Technology Predictions

Alexander_Crystal_SeerThroughout history there are examples of people publicly declaring that something wasn’t possible and then a few years later the predicted impossible happened. There are some well-known examples of this in our own industry. Consider the following:

In 1961 Tunis Craven, an FCC Commissioner said, “There is practically no chance communications space satellites will be used to provide better telephone, telegraph, television, or radio service inside the United States.” Four years later the first commercial communications satellite was launched.

In 1878 Sir William Preece, the chief engineer of the British Post Office declared, “The Americans have need of the telephone, but we do not. We have plenty of messenger boys.”

The same year an internal memo at Western Union opined that, “This ‘telephone’ has too many shortcomings to be seriously considered as a means of communication. The device is inherently of no value to us.”

The famous movie producer Darryl Zanuck was quoted in 1946 as saying, “Television won’t be able to hold on to any market it captures after the first six months.

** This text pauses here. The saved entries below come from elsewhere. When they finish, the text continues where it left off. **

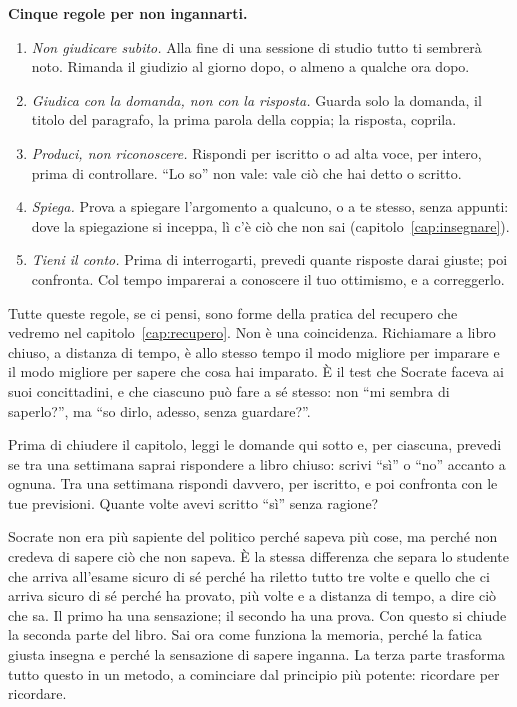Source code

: \begin{inpratica}
\textbf{Cinque regole per non ingannarti.}
\begin{enumerate}
  \item \emph{Non giudicare subito.} Alla fine di una sessione di
        studio tutto ti sembrerà noto. Rimanda il giudizio al giorno
        dopo, o almeno a qualche ora dopo.
  \item \emph{Giudica con la domanda, non con la risposta.} Guarda
        solo la domanda, il titolo del paragrafo, la prima parola della
        coppia; la risposta, coprila.
  \item \emph{Produci, non riconoscere.} Rispondi per iscritto o ad
        alta voce, per intero, prima di controllare. \enquote{Lo so}
        non vale: vale ciò che hai detto o scritto.
  \item \emph{Spiega.} Prova a spiegare l'argomento a qualcuno, o a
        te stesso, senza appunti: dove la spiegazione si inceppa, lì
        c'è ciò che non sai (capitolo~\ref{cap:insegnare}).
  \item \emph{Tieni il conto.} Prima di interrogarti, prevedi quante
        risposte darai giuste; poi confronta. Col tempo imparerai a
        conoscere il tuo ottimismo, e a correggerlo.
\end{enumerate}
\end{inpratica}

Tutte queste regole, se ci pensi, sono forme della pratica del recupero
che vedremo nel capitolo~\ref{cap:recupero}. Non è una coincidenza.
Richiamare a libro chiuso, a distanza di tempo, è allo stesso tempo il
modo migliore per imparare e il modo migliore per sapere che cosa hai
imparato. È il test che Socrate faceva ai suoi concittadini, e che
ciascuno può fare a sé stesso: non \enquote{mi sembra di saperlo?}, ma
\enquote{so dirlo, adesso, senza guardare?}.

\begin{esercizio}
Prima di chiudere il capitolo, leggi le domande qui sotto e, per
ciascuna, prevedi se tra una settimana saprai rispondere a libro
chiuso: scrivi \enquote{sì} o \enquote{no} accanto a ognuna. Tra una
settimana rispondi davvero, per iscritto, e poi confronta con le tue
previsioni. Quante volte avevi scritto \enquote{sì} senza ragione?
\end{esercizio}

\asterismo

Socrate non era più sapiente del politico perché sapeva più cose, ma
perché non credeva di sapere ciò che non sapeva. È la stessa
differenza che separa lo studente che arriva all'esame sicuro di sé
perché ha riletto tutto tre volte e quello che ci arriva sicuro di sé
perché ha provato, più volte e a distanza di tempo, a dire ciò che sa.
Il primo ha una sensazione; il secondo ha una prova. Con questo si
chiude la seconda parte del libro. Sai ora come funziona la memoria,
perché la fatica giusta insegna e perché la sensazione di sapere
inganna. La terza parte trasforma tutto questo in un metodo, a
cominciare dal principio più potente: ricordare per ricordare.

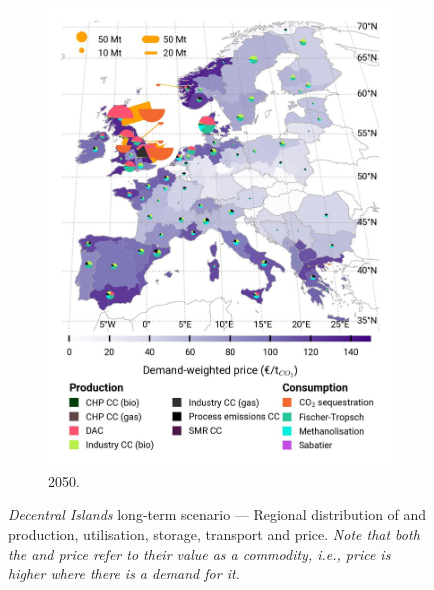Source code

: \documentclass[preprint,12pt,sort&compress]{elsarticle}
\begin{document}
\begin{figure}[htbp]
\begin{subfigure}[t]{0.33\textwidth}
      \includegraphics[width=1\textwidth]{maps/no-pipelines-no-pcipmi/base_s_adm___2050-balance_map_co2_stored} 
      \caption{ 2050.}
      \label{fig:DI_lt_2050_co2}
  \end{subfigure}
  \vspace{0.3cm}
  \caption{\textit{Decentral Islands} long-term scenario --- Regional distribution of  and  production, utilisation, storage, transport and price. \textit{Note that both the  and  price refer to their value as a commodity, i.e., price is higher where there is a demand for it.}}
  \label{fig:DI_lt}
\end{figure}
\end{document}
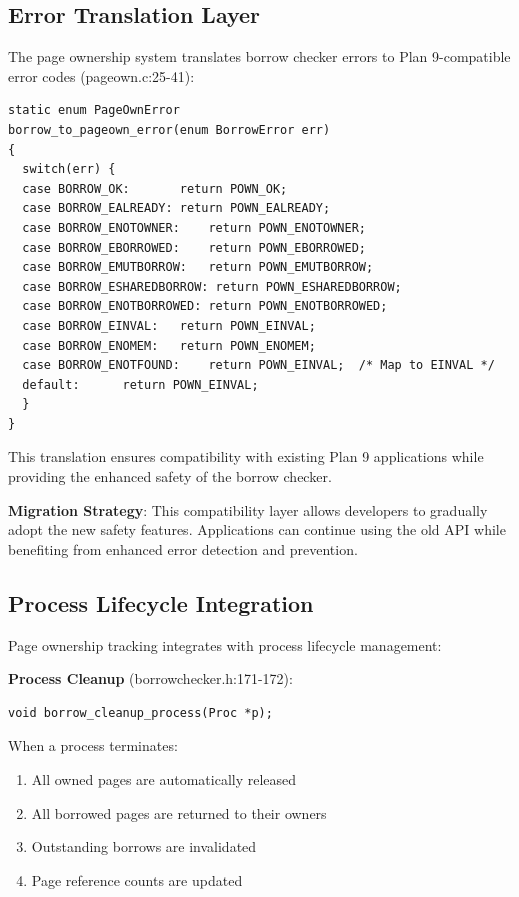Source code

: \documentclass[11pt,letterpaper]{article}
\begin{document}
\subsection{Error Translation Layer}

The page ownership system translates borrow checker errors to Plan 9-compatible error codes (pageown.c:25-41):

\begin{lstlisting}
static enum PageOwnError
borrow_to_pageown_error(enum BorrowError err)
{
  switch(err) {
  case BORROW_OK:		return POWN_OK;
  case BORROW_EALREADY:	return POWN_EALREADY;
  case BORROW_ENOTOWNER:	return POWN_ENOTOWNER;
  case BORROW_EBORROWED:	return POWN_EBORROWED;
  case BORROW_EMUTBORROW:	return POWN_EMUTBORROW;
  case BORROW_ESHAREDBORROW: return POWN_ESHAREDBORROW;
  case BORROW_ENOTBORROWED: return POWN_ENOTBORROWED;
  case BORROW_EINVAL:	return POWN_EINVAL;
  case BORROW_ENOMEM:	return POWN_ENOMEM;
  case BORROW_ENOTFOUND:	return POWN_EINVAL;  /* Map to EINVAL */
  default:		return POWN_EINVAL;
  }
}
\end{lstlisting}

This translation ensures compatibility with existing Plan 9 applications while providing the enhanced safety of the borrow checker.

\textbf{Migration Strategy}: This compatibility layer allows developers to gradually adopt the new safety features. Applications can continue using the old API while benefiting from enhanced error detection and prevention.

\subsection{Process Lifecycle Integration}

Page ownership tracking integrates with process lifecycle management:

\textbf{Process Cleanup} (borrowchecker.h:171-172):

\begin{lstlisting}
void borrow_cleanup_process(Proc *p);
\end{lstlisting}

When a process terminates:
\begin{enumerate}
\item All owned pages are automatically released
\item All borrowed pages are returned to their owners
\item Outstanding borrows are invalidated
\item Page reference counts are updated
\end{enumerate}
\end{document}
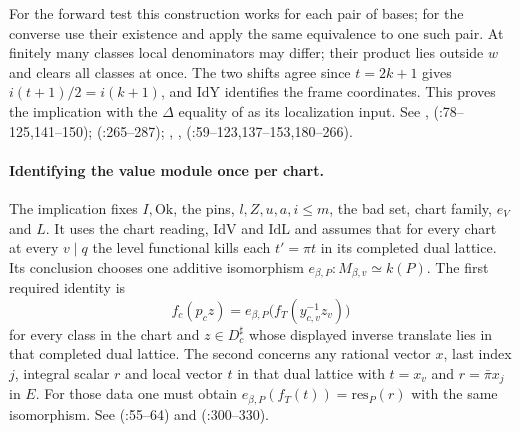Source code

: For the forward test this construction works for each pair of bases;
for the converse use their existence and apply the same equivalence
to one such pair. At finitely many classes local denominators may
differ; their product lies outside $w$ and clears all classes at once.
The two shifts agree since $t=2k+1$ gives $i(t+1)/2=i(k+1)$,
and $\mathrm{IdY}$ identifies the frame coordinates. This proves the
implication  with the $\Delta$ equality of
 as its localization input. See ,
(:78--125,141--150);
 (:265--287);
, ,
 (:59--123,137--153,180--266).

\paragraph{Identifying the value module once per chart.}\label{r13:fv-field}
The implication  fixes $I,\mathrm{Ok}$, the pins,
$l,Z,u,a,i\le m$, the bad set, chart family, $e_V$ and $L$. It uses
the chart reading, $\mathrm{IdV}$ and $\mathrm{IdL}$ and assumes that
for every chart at every $v\mid q$ the level functional kills each
$t'=\pi t$ in its completed dual lattice. Its conclusion chooses
one additive isomorphism $e_{\beta,P}:M_{\beta,v}\simeq k(P)$.
The first required identity is
\[
 f_c(p_c z)=e_{\beta,P}\bigl(f_T(y_{c,v}^{-1}z_v)\bigr)
\]
for every class in the chart and $z\in D_c^\sharp$ whose displayed
inverse translate lies in that completed dual lattice.
The second concerns any rational vector $x$, last index $j$,
integral scalar $r$ and local vector $t$ in that dual lattice with
$t=x_v$ and $r=\bar\pi x_j$ in $E$. For those data one must obtain
$e_{\beta,P}(f_T(t))=\mathrm{res}_P(r)$ with the same isomorphism.
See 
(:55--64)
and  (:300--330).

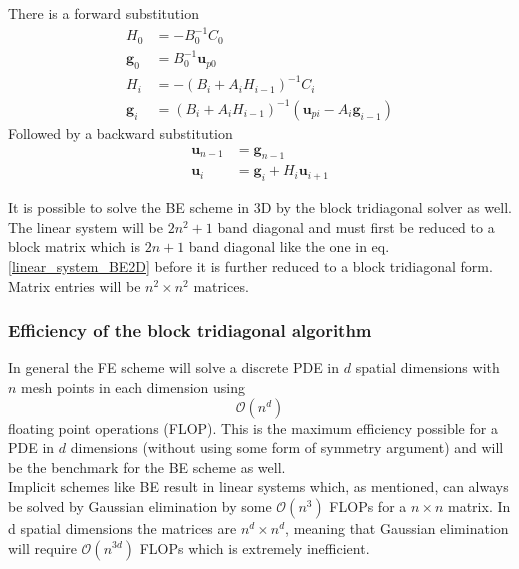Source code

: \noindent There is a forward substitution
\begin{align}\label{block_tridiag_alg}
 H_0 &= -B_0^{-1}C_0\nonumber \\
 \mathbf{g}_0 &= B_0^{-1}\mathbf{u}_{p0} \nonumber\\
 H_i &= -\left(B_i+A_iH_{i-1}\right)^{-1}C_i \nonumber \\
 \mathbf{g}_i &= \left(B_i+A_iH_{i-1}\right)^{-1}\left(\mathbf{u}_{pi}-A_i\mathbf{g}_{i-1}\right)
 \end{align}
 Followed by a backward substitution
 \begin{align*}
  \mathbf{u}_{n-1} &= \mathbf{g}_{n-1}\nonumber\\
  \mathbf{u}_i &= \mathbf{g}_i + H_i\mathbf{u}_{i+1} \nonumber
 \end{align*}
 
 \noindent It is possible to solve the BE scheme in 3D by the block tridiagonal solver as well. 
 The linear system will be $2n^2 +1$ band diagonal and must first be reduced to a block matrix which is $2n+1$ band diagonal like the one in eq. \eqref{linear_system_BE2D} before it is further reduced to a block tridiagonal form. 
 Matrix entries will be $n^2\times n^2$ matrices.
 
 \subsubsection{Efficiency of the block tridiagonal algorithm}
 
 In general the FE scheme will solve a discrete PDE in $d$ spatial dimensions with $n$ mesh points in each dimension using
 \begin{equation*}
  \mathcal O(n^d)
 \end{equation*}
floating point operations (FLOP). 
This is the maximum efficiency possible for a PDE in $d$ dimensions (without using some form of symmetry argument) and will be the benchmark for the BE scheme as well.\\

Implicit schemes like BE result in linear systems which, as mentioned, can always be solved by Gaussian elimination by some $\mathcal O(n^3)$ FLOPs for a $n\times n$ matrix. 
In d spatial dimensions the matrices are $n^d\times n^d$, meaning that Gaussian elimination will require $\mathcal{O}(n^{3d})$ FLOPs which is extremely inefficient. 



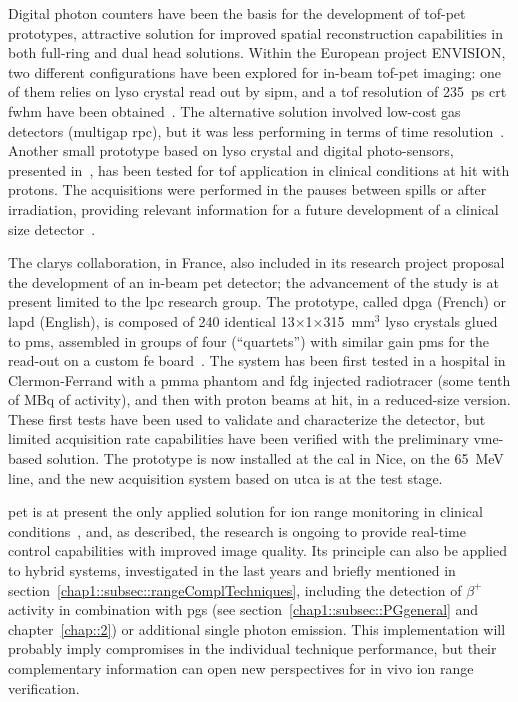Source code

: Digital photon counters have been the basis for the development of \gls{tof}-\gls{pet} prototypes, attractive solution for improved spatial reconstruction capabilities in both full-ring and dual head solutions. Within the European project ENVISION, two different configurations have been explored for in-beam \gls{tof}-\gls{pet} imaging: one of them relies on \gls{lyso} crystal read out by \gls{sipm}, and a \gls{tof} resolution of 235~ps \gls{crt} \gls{fwhm} have been obtained~\parencite{Morrocchi2012}. The alternative solution involved low-cost gas detectors (multigap \gls{rpc}), but it was less performing in terms of time resolution~\parencite{Watts2013}. Another small prototype based on \gls{lyso} crystal and digital photo-sensors, presented in~\parencite{Degenhardt2012}, has been tested for \gls{tof} application in clinical conditions at \gls{hit} with protons. The acquisitions were performed in the pauses between spills or after irradiation, providing relevant information for a future development of a clinical size detector~\parencite{CambraiaLopes2016}.    

The \gls{clarys} collaboration, in France, also included in its research project proposal the development of an in-beam \gls{pet} detector; the advancement of the study is at present limited to the \gls{lpc} research group. The prototype, called \gls{dpga} (French) or \gls{lapd} (English), is composed of 240 identical 13$\times$1$\times$315~mm$^3$ \gls{lyso} crystals glued to \glspl{pm}, assembled in groups of four (\enquote{quartets}) with similar gain \glspl{pm} for the read-out on a custom \gls{fe} board~\parencite{Montarou2016}. The system has been first tested in a hospital in Clermon-Ferrand with a \gls{pmma} phantom and \gls{fdg} injected radiotracer (some tenth of MBq of activity), and then with proton beams at \gls{hit}, in a reduced-size version. These first tests have been used to validate and characterize the detector, but limited acquisition rate capabilities have been verified with the preliminary \gls{vme}-based solution. The prototype is now installed at the \gls{cal} in Nice, on the 65~MeV line, and the new acquisition system based on \gls{utca} is at the test stage.  

\gls{pet} is at present the only applied solution for ion range monitoring in clinical conditions~\parencite{Enghardt2004}, and, as described, the research is ongoing to provide real-time control capabilities with improved image quality. Its principle can also be applied to hybrid systems, investigated in the last years and briefly mentioned in section~\ref{chap1::subsec::rangeComplTechniques}, including the detection of $\beta^+$ activity in combination with \glspl{pg} (see section~\ref{chap1::subsec::PGgeneral} and chapter~\ref{chap::2}) or additional single photon emission. This implementation will probably imply compromises in the individual technique performance, but their complementary information can open new perspectives for in vivo ion range verification.  

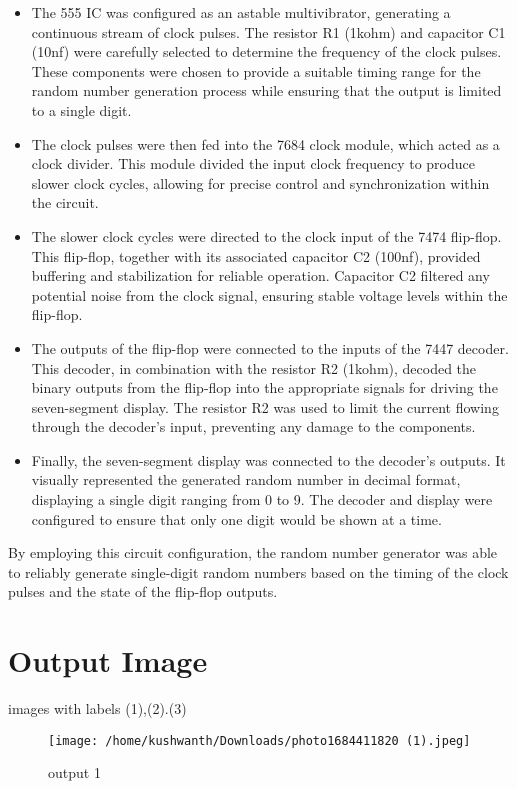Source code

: \documentclass[journal,12pt,onecolumn]{IEEEtran}
\theoremstyle{remark}
\begin{document}
\begin{itemize}
    \item The 555 IC was configured as an astable multivibrator, generating a continuous stream of clock pulses. The resistor R1 (1kohm) and capacitor C1 (10nf) were carefully selected to determine the frequency of the clock pulses. These components were chosen to provide a suitable timing range for the random number generation process while ensuring that the output is limited to a single digit.
    
    \item The clock pulses were then fed into the 7684 clock module, which acted as a clock divider. This module divided the input clock frequency to produce slower clock cycles, allowing for precise control and synchronization within the circuit.
    
    \item The slower clock cycles were directed to the clock input of the 7474 flip-flop. This flip-flop, together with its associated capacitor C2 (100nf), provided buffering and stabilization for reliable operation. Capacitor C2 filtered any potential noise from the clock signal, ensuring stable voltage levels within the flip-flop.
    
    \item The outputs of the flip-flop were connected to the inputs of the 7447 decoder. This decoder, in combination with the resistor R2 (1kohm), decoded the binary outputs from the flip-flop into the appropriate signals for driving the seven-segment display. The resistor R2 was used to limit the current flowing through the decoder's input, preventing any damage to the components.
    
    \item Finally, the seven-segment display was connected to the decoder's outputs. It visually represented the generated random number in decimal format, displaying a single digit ranging from 0 to 9. The decoder and display were configured to ensure that only one digit would be shown at a time.
\end{itemize}

By employing this circuit configuration, the random number generator was able to reliably generate single-digit random numbers based on the timing of the clock pulses and the state of the flip-flop outputs.

\section{Output Image}
images with labels (1),(2).(3)
\begin{figure}[ht]
 \centering
 \texttt{[image: /home/kushwanth/Downloads/photo1684411820 (1).jpeg]}
 \label{fig:tat}
 \caption{output 1}
 \end{figure}
 
\end{document}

People will soon get tired of staring at a plywood box every night.”

In possibly the most famously wrong technology quote Bill Gates said, “We will never make a 32 bit operating system.”

Along the same lines, Ken Olson, the President of Digital Equipment Corporation and a major manufacturer of mainframes said in 1977, “There is no reason anyone would want a computer in their home.

Our industry is full of predictions about the future. You always have to wonder which of these predictions will come true and which will prove to be totally wrong. It seems predictions are of two types. Some predictions are made about working technologies that aren’t going to make a dent in the marketplace. Our technology history is full of devices that nobody wanted to buy. But there are also many predictions made, like the examples above, about the limitations of technology and what is possible.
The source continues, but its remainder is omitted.